Return each line of the listing that contains the string "Thus".

§ **Entries supplied**:

▽

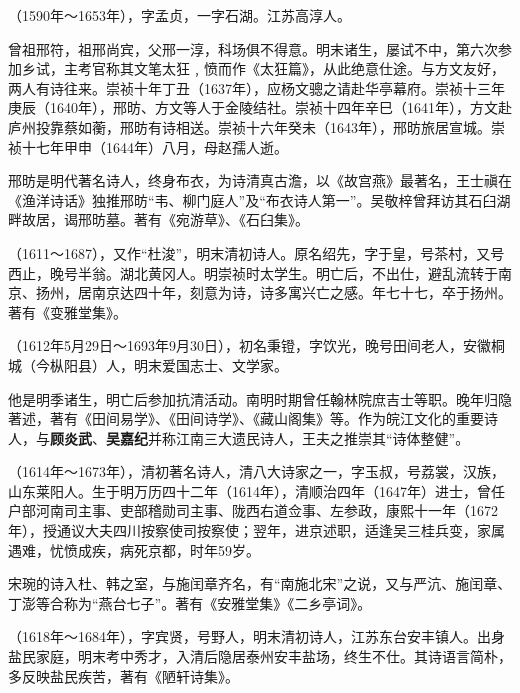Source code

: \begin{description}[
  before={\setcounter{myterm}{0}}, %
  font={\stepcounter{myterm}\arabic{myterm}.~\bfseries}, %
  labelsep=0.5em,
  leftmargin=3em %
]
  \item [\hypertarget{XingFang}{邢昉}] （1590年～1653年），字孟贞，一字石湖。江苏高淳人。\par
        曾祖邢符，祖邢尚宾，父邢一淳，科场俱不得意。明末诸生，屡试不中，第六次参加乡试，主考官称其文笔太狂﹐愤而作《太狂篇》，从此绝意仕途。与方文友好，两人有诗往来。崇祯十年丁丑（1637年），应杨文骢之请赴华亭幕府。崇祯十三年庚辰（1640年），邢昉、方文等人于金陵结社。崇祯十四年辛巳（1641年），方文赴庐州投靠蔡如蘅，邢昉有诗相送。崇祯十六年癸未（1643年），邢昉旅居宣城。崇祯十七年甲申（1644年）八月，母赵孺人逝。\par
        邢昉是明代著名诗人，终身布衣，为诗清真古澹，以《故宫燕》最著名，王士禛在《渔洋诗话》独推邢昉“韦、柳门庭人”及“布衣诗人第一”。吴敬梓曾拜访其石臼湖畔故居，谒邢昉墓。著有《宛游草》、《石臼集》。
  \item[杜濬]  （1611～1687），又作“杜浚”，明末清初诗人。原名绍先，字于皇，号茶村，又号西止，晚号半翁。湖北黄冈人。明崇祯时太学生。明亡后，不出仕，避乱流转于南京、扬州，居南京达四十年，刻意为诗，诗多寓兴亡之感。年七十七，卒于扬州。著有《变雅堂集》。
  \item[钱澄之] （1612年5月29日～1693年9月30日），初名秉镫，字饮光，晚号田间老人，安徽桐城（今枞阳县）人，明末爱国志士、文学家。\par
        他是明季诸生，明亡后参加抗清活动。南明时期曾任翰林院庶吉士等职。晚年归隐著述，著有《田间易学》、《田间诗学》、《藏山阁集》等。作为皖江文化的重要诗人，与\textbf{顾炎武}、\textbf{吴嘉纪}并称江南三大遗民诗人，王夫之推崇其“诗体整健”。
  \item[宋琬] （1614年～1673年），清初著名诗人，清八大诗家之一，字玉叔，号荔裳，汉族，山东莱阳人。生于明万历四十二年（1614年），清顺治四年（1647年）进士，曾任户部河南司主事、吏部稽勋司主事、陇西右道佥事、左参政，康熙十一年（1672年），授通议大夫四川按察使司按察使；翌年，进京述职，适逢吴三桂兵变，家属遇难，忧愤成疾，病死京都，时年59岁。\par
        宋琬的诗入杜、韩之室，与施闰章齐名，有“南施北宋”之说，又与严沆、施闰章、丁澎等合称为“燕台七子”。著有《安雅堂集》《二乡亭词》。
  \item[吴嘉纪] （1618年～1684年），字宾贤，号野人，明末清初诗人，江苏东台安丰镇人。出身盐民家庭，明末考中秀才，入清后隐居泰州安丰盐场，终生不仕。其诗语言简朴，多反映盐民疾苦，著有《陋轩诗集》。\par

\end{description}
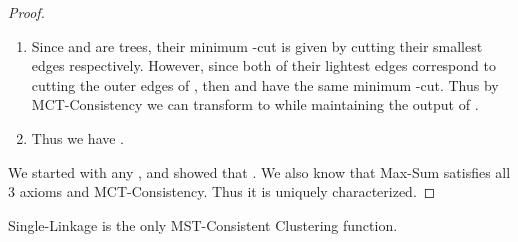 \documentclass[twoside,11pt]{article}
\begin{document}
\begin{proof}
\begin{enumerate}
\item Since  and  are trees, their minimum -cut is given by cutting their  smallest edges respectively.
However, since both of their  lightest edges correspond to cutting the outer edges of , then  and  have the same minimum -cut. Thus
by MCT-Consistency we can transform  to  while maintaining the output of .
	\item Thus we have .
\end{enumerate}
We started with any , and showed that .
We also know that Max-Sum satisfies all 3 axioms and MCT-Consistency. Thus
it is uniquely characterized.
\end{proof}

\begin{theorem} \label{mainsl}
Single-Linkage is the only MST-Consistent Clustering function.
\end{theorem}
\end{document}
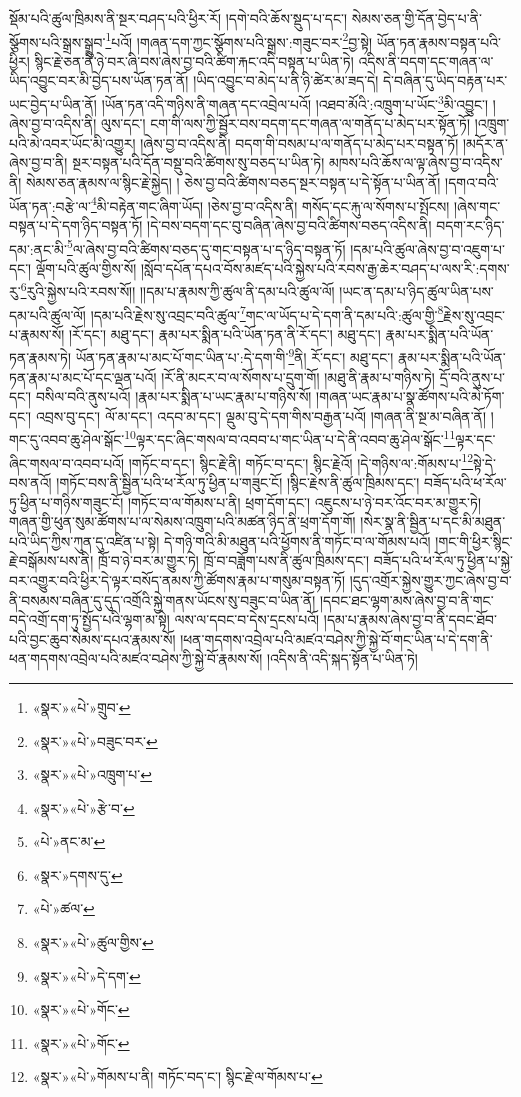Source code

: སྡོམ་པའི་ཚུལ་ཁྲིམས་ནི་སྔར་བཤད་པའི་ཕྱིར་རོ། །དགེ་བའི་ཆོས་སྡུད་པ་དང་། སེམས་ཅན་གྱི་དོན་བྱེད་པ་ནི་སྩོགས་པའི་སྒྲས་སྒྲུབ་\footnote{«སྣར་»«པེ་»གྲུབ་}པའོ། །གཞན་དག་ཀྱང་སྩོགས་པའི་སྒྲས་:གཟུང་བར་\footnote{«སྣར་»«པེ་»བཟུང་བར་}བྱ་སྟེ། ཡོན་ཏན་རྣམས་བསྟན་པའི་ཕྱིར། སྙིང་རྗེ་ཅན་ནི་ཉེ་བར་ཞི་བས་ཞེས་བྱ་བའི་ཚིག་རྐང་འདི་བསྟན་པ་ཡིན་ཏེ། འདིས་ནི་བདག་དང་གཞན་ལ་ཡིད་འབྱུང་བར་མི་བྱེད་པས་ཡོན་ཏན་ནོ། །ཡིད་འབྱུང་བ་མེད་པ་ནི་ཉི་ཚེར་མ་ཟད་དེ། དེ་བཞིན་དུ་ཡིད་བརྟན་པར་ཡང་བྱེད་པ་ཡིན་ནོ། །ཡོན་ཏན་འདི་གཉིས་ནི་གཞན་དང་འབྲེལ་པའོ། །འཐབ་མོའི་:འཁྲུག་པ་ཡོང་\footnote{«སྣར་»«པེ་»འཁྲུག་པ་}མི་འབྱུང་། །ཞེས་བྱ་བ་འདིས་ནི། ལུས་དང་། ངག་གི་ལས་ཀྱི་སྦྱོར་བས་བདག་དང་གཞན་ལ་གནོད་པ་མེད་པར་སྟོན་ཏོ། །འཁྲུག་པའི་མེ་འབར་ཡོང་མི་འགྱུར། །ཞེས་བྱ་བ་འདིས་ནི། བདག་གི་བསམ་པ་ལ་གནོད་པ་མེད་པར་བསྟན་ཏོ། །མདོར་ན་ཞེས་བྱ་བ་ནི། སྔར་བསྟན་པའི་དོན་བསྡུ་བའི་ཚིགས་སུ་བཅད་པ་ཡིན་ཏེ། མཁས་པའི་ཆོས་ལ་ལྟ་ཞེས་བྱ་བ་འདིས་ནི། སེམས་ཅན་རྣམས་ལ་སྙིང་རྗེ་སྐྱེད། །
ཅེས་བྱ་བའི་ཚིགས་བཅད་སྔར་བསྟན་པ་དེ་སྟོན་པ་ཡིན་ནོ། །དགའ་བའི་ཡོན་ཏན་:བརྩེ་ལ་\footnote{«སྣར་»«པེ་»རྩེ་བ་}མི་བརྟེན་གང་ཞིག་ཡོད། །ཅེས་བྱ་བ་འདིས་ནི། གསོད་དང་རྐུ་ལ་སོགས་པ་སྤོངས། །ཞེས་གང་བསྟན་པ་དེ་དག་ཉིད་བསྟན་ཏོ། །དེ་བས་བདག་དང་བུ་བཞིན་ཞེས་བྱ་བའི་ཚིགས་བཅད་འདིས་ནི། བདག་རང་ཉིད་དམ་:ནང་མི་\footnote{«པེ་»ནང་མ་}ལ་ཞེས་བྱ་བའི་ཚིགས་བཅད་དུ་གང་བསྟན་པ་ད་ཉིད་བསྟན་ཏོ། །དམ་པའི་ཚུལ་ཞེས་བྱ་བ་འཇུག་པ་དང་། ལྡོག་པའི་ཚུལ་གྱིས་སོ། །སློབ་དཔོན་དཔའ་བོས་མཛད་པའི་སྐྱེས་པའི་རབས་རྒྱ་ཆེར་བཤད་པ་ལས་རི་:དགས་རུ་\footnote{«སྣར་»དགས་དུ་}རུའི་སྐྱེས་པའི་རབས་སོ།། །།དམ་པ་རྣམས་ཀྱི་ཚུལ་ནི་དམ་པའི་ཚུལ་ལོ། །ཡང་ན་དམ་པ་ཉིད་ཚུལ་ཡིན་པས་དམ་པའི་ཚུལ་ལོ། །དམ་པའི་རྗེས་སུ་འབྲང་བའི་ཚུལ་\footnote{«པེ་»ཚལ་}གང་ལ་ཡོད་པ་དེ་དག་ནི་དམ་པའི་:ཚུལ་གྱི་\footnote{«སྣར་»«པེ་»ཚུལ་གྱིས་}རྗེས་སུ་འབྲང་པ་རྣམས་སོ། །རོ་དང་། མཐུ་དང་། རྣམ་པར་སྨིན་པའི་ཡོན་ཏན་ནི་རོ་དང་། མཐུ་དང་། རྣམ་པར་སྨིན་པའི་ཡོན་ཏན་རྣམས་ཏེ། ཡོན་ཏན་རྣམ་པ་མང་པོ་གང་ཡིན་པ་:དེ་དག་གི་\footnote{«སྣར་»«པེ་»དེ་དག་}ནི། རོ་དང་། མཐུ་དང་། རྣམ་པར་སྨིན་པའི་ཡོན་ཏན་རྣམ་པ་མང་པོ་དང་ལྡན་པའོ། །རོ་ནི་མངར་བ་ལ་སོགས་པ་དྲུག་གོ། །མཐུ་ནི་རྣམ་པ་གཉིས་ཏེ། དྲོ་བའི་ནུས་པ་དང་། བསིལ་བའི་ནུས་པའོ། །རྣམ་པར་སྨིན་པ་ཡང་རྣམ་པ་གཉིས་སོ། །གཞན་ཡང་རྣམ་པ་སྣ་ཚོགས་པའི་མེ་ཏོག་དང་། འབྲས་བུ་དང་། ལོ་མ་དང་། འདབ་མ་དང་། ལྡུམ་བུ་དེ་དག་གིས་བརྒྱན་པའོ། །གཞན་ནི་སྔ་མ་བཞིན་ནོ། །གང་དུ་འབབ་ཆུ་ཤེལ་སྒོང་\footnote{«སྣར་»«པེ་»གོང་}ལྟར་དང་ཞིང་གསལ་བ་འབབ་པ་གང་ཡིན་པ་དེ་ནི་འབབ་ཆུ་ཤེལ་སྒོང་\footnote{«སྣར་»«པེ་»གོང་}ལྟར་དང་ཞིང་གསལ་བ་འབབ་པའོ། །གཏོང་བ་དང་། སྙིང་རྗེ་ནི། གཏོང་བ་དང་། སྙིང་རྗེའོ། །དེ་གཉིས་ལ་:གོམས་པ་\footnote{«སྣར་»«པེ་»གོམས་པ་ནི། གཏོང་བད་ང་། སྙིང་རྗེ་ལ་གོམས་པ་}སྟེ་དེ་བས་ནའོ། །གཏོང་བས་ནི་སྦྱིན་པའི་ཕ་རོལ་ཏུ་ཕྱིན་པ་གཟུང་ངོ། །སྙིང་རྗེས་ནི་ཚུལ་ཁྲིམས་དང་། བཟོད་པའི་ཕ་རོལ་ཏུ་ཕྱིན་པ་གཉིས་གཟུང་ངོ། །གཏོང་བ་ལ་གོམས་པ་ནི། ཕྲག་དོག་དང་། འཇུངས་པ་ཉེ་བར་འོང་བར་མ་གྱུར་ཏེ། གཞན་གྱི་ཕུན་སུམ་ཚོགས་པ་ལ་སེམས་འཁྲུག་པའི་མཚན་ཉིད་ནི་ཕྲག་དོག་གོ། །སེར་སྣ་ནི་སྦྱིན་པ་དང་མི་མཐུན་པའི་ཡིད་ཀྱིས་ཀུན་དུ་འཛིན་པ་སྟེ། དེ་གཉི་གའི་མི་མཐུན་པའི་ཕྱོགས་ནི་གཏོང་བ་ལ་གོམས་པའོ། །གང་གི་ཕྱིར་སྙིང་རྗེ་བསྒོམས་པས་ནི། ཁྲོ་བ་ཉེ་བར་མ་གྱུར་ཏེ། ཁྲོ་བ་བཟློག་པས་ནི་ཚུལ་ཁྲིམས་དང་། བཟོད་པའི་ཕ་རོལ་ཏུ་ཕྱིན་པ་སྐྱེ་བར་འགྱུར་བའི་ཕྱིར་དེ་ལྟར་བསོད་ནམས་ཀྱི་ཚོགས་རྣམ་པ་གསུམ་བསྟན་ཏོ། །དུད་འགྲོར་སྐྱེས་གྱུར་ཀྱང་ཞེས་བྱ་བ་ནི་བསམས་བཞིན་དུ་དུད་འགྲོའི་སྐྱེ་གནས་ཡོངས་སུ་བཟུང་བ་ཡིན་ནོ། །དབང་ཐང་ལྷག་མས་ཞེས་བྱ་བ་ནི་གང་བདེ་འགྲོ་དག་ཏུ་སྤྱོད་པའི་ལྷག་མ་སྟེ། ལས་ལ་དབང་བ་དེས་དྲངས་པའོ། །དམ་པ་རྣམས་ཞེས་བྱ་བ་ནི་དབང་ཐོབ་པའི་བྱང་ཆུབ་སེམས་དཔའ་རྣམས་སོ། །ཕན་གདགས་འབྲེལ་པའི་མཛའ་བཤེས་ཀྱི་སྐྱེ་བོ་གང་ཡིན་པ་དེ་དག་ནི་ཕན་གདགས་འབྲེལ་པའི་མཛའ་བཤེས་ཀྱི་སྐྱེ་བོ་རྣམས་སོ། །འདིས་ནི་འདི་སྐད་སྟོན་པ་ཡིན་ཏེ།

△

§ **Reply**:
However, since both of their  lightest edges correspond to cutting the outer edges of , then  and  have the same minimum -cut. Thus
	\item Thus we have .
We also know that Max-Sum satisfies all 3 axioms and MCT-Consistency. Thus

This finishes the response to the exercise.